Fui a muchas ferias en mi vida. Durante una década, por lo menos, iba a la feria con mi papá. Feria de comidas, frutas y verduras, semanal. Si mi memoria no me falla –y cómo falla– esa feria tenía lugar los domingos.
Después fui algunas veces a la feria de Ciencias. En realidad, nunca me gustó mucho esa feria, pero era ir o ir. La escuela no nos daba opción. Si no íbamos, perdíamos puntos en la nota. Y yo era, soy y probablemente seré siempre, muy susceptible a chantajes.

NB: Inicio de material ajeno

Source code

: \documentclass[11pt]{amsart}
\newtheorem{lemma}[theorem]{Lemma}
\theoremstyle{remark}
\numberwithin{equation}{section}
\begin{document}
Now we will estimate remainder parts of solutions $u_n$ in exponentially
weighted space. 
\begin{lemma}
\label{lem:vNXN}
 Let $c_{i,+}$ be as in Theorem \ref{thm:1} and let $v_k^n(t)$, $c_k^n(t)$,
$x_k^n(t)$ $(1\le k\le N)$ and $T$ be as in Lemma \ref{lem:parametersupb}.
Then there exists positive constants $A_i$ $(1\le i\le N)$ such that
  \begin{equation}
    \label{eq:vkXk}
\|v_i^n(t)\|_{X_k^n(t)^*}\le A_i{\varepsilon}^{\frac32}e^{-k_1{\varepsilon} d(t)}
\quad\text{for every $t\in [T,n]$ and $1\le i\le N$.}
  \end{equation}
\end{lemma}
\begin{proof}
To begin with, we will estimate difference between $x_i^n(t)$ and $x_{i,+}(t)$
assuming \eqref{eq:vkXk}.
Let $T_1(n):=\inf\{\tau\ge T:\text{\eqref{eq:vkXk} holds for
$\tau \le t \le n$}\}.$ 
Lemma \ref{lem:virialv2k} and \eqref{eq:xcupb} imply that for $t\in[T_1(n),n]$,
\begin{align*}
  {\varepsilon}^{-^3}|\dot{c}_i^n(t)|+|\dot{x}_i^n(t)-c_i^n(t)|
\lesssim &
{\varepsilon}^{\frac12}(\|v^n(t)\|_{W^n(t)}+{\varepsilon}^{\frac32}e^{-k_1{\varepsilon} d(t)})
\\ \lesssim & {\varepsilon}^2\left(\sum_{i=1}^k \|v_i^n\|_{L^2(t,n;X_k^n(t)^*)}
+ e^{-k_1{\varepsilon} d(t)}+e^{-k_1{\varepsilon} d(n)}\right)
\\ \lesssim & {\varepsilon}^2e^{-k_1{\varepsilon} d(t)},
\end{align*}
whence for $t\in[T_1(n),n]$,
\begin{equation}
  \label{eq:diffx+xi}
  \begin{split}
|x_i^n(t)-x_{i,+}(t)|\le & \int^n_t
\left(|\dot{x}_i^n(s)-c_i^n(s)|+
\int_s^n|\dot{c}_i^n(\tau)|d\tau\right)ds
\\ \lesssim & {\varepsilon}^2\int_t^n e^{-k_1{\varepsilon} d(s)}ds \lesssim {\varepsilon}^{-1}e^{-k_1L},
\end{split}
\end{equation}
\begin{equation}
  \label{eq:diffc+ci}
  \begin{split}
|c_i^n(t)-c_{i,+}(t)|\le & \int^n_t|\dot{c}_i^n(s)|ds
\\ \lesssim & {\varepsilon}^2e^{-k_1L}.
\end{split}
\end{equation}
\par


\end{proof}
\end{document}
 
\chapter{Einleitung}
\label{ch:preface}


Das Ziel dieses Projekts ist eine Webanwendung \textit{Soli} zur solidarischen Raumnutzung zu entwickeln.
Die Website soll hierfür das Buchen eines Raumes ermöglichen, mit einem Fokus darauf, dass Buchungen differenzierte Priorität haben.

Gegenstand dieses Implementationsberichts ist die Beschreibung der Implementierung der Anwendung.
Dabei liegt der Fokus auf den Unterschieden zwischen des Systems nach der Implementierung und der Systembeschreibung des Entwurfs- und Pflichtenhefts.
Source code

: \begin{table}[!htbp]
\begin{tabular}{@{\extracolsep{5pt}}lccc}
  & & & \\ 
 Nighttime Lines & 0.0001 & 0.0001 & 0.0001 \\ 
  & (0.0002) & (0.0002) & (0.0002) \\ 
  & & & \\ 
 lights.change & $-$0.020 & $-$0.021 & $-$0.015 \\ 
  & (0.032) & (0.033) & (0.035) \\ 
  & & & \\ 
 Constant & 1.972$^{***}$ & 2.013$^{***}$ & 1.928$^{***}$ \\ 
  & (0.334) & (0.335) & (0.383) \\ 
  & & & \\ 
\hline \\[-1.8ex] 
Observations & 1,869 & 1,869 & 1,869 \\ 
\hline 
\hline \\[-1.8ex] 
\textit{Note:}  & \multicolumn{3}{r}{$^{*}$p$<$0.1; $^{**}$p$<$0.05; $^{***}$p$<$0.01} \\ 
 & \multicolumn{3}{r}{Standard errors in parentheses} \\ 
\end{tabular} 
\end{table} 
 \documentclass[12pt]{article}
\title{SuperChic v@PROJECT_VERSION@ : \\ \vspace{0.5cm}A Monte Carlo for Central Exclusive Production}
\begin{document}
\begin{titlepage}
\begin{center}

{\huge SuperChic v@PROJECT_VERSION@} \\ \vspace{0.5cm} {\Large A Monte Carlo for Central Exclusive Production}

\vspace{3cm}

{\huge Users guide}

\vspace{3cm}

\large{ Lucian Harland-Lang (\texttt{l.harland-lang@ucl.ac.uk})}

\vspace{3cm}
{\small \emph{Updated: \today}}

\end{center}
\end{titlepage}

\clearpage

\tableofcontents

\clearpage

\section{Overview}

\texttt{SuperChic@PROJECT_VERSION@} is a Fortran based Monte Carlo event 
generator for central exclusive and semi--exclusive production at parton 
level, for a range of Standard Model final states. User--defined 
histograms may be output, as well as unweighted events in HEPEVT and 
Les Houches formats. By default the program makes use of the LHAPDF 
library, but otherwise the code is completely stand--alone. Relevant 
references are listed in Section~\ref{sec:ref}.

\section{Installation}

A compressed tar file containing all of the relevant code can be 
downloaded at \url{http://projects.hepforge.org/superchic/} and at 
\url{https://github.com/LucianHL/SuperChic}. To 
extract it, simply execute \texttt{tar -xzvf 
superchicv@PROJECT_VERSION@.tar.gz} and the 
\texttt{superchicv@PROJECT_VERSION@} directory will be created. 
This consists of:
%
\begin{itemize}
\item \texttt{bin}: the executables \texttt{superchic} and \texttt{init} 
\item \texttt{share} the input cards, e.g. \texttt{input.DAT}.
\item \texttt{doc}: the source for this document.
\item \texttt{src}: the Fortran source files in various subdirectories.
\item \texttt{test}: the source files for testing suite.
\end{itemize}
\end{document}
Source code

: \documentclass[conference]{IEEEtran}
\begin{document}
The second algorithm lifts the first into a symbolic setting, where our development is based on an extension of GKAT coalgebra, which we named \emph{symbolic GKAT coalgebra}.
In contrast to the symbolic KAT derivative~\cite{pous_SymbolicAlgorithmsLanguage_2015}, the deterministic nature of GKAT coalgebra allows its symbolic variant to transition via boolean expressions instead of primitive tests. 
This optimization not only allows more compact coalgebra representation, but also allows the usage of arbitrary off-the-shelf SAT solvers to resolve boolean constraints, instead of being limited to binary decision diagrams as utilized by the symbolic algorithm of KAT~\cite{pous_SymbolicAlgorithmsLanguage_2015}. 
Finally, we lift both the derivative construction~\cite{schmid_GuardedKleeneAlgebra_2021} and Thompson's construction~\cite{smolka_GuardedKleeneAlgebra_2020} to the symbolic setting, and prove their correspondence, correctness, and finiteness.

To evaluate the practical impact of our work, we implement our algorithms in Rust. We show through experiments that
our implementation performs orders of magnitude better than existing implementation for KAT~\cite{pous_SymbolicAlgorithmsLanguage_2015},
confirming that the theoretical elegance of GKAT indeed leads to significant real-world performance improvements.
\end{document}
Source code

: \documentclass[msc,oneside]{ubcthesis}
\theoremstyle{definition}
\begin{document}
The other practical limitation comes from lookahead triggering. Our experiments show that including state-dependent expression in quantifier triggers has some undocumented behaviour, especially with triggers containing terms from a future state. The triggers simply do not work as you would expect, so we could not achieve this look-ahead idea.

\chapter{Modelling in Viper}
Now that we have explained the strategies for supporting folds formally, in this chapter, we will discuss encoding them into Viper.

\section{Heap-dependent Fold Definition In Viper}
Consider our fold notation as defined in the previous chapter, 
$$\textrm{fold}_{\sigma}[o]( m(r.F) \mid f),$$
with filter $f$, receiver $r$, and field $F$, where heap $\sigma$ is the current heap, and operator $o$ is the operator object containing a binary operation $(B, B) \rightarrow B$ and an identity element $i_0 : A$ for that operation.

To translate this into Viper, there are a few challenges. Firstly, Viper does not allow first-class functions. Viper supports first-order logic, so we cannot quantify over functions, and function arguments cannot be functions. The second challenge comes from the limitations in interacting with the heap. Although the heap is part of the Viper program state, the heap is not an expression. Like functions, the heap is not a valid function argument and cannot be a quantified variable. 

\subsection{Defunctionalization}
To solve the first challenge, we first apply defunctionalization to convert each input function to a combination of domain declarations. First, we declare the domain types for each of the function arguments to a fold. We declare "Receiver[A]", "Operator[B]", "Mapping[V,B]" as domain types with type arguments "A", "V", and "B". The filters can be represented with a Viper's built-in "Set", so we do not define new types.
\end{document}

Noviando, iba a ferias de utilidades domésticas. Quien se casa quiere casa, dicen. Nosotros nos queríamos casar y queríamos casa. Casarnos sí, lo hicimos. Pero la casa demoró unos 8 años sólo para empezar a pagarla. Y otros 15 para terminar. Ciertos sueños son muy difíciles en este país. Pero nosotros íbamos a las ferias y nos quedábamos mirando embobados aquellas pantallas hi-tech, aquellos aparatos de cocina, aquellos almohadones que prometían sustituir hasta la misma compañía al lado, con ventajas. Feria de utilidades domésticas, el sueño pobre de la clase media pobre.
Y finalmente la Feria del Libro. En Buenos Aires. Nunca fui. No, a Baires ya fui, muchas veces. Baires es la tierra de las librerías. Y de los cafés. Y podés leer libros allí sin que nadie venga a traer la cuenta ni te mire feo. Podés quedarte hasta la eternidad leyendo libros en esos cafés.
Debe ser fantástica la Feria del Libro en Baires. Pero yo no estaré allí.
Entretanto, Paula sí, va a estar.
Si estuviera allí, no faltaría. Compraría unos cuantos libros, iría al primero café que encontrase, pediría un expreso con medialunas y me quedaría allí, leyendo.
Hasta la eternidad.
No, hasta la eternidad, no. Pensándolo mejor, saldría un ratito antes para milonguear.
Hasta la eternidad.


Versión 07

Mientras sigo elaborando mi duelo, complicada además en múltiples tareas, les hago un pedido muy especial: ¡despiértense! ¿No se dieron cuenta todavía que la semana próxima comienza la Feria del Libro? Si son profesionales del libro no sólo ya lo sabrán sino que estarán el lunes a primera hora allí. Pero si pertenecen al equipo del resto del mundo, se los recuerdo y les digo, además, que tendrán acceso a partir del jueves 19 hasta algún día de mayo que ahora no recuerdo pero que podrán verificar en la página oficial de la Feria. ¿Y por qué les digo todo esto? Porque necesito de todos ustedes para ser feliz. Porque necesito que todos y cada uno de ustedes escriba su crónica. Ya lo saben -y si no lo saben, entérense-, todo vale. Valen crónicas de visitas, crónicas de ausencias, crónicas de amores y también de odios. Todos sabemos que sólo aman la Feria los que se acercan allí una vez al año. Al resto, que no nos queda otra opción, simplemente la sobrevivimos cada año. Pero como se hace inevitable, ¿por qué no aprovecharla? Y uno de los mejores modos de hacerlo, es escribir para crónicas inútiles. O el otro lado de la Feria. O el lado oscuro de la Feria. O todo lo que usted siempre quiso saber sobre la Feria pero no se animó a preguntar. Elijan el que más les guste, pero escriban. Y empiecen ya porque yo, como siempre, tendré menos tiempo que nunca para hacerlo. Espero sus colaboraciones.